Meg Jones spent her entire journalism career in her home state of Wisconsin, telling peoples’ stories with enthusiasm and compassion.
Her reporting for the Milwaukee Journal Sentinel took her to every corner of the state and to Iraq and Afghanistan, where she embedded with Wisconsinites serving in the military. She also wrote a book, “World War II Milwaukee,” that knitted stories of those who served with stories those who loved and supported them at home.
In her obituary, Journal Sentinel reporter Bill Glauber called Jones “the definition of a general assignment reporter.”
“She wrote about snowshoe softball in Lake Tomahawk, exploring caves in Maribel and the important work of a spotter in a Park Falls fire tower,” Glauber wrote. “She covered floods, tornadoes and blizzards. She would often head out to do one story and come back with the beginnings of two or three more.”
Jones brought earnest curiosity to every story she did. When she was assigned to do more frequent weather coverage, she checked out several meteorology books from the library. Most reporters would save a few phone numbers for experts, but she wanted to truly understand what she was covering.
“That excitement, that exuberance of finding the next great story never dimmed for Meg,” Journal Sentinel Editor George Stanley told Glauber. “Reporting never became a job. She lived and loved every minute.”

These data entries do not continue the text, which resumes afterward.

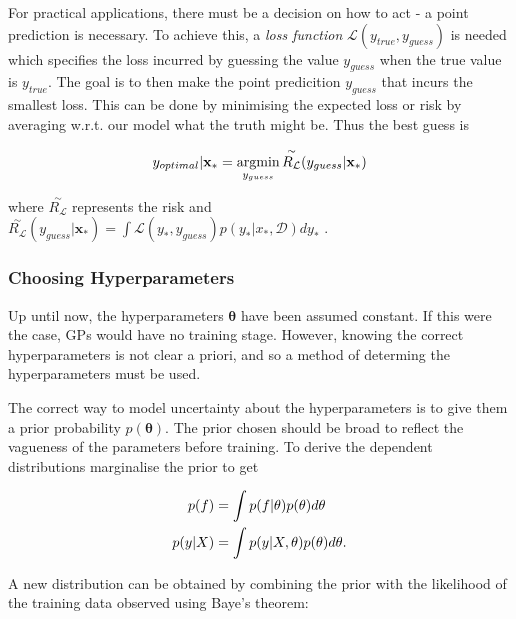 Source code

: \documentclass[12pt,a4paper]{report}
\theoremstyle{definition}
\begin{document}
For practical applications, there must be a decision on how to act - a point prediction is necessary. 
To achieve this, a \emph{loss function} $\mathcal{L}(y_{true}, y_{guess})$  is needed which specifies the loss incurred by guessing the value $y_{guess}$ when the true value is $y_{true}$. 
The goal is to then make the point predicition $y_{guess}$ that incurs the smallest loss.
This can be done by minimising the expected loss or risk by averaging w.r.t. our model what the truth might be.
Thus the best guess is 

\begin{equation}
	\centering
	y_{optimal} | \textbf{x}_{*} = \underset{y_{guess}}{\textrm{argmin}} \, \overset{\sim}{R_{\mathcal{L}}}(y_{guess} | \textbf{x}_{*})
\end{equation}

where $\overset{\sim}{R_{\mathcal{L}}}$ represents the risk and $\overset{\sim}{R_{\mathcal{L}}}(y_{guess} | \textbf{x}_{*}) = \int \mathcal{L}(y_{*}, y_{guess}) p(y_{*} | x_{*}, \mathcal{D}) dy_{*}$ \citep{RasmussenWilliams2006}.

\subsubsection{Choosing Hyperparameters}

Up until now, the hyperparameters $\boldsymbol{\theta}$ have been assumed constant.
If this were the case, GPs would have no training stage. 
However, knowing the correct hyperparameters is not clear a priori, and so a method of determing the hyperparameters must be used.

The correct way to model uncertainty about the hyperparameters is to give them a prior probability $p(\boldsymbol{\theta})$.
The prior chosen should be broad to reflect the vagueness of the parameters before training.
To derive the dependent distributions marginalise the prior to get

\begin{equation}
	\begin{aligned}
		\centering
		p(f) &= \int p(f | \theta) p(\theta) d\theta \\
		p(y | X) &= \int p(y | X, \theta) p(\theta) d\theta.
	\end{aligned}
\end{equation}

A new distribution can be obtained by combining the prior with the likelihood of the training data observed using Baye's theorem:
\end{document}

Although she covered everything, her specialty was veterans and military affairs. After every reporting trip with Wisconsin’s troops, Jones spent the first few days back at her desk, calling their families to share updates and personal messages.
She remembered one young Marine whom she met in Afghanistan in 2008. More than a decade later, her newspaper covered his funeral after the veteran, Matthew Rittner, was fatally shot while on-duty as Milwaukee police officer.
She captured the feeling of many in the city when she wrote: “It doesn’t seem right for a guy who survived so much in a land so far away to die in a blast through a door by an unseen enemy in a city he had spent almost half his life protecting and making safe.”
“That’s so senseless. That’s so wrong.”
Jones was born in Rhinelander and grew up in Whitewater. Her mother said even from an early age, she had a love of writing and history.
Jones, indeed, studied journalism and history at the University of Wisconsin-Madison, where she rowed on the crew team and played drums in the marching band. She often returned to campus to perform with the alumni band.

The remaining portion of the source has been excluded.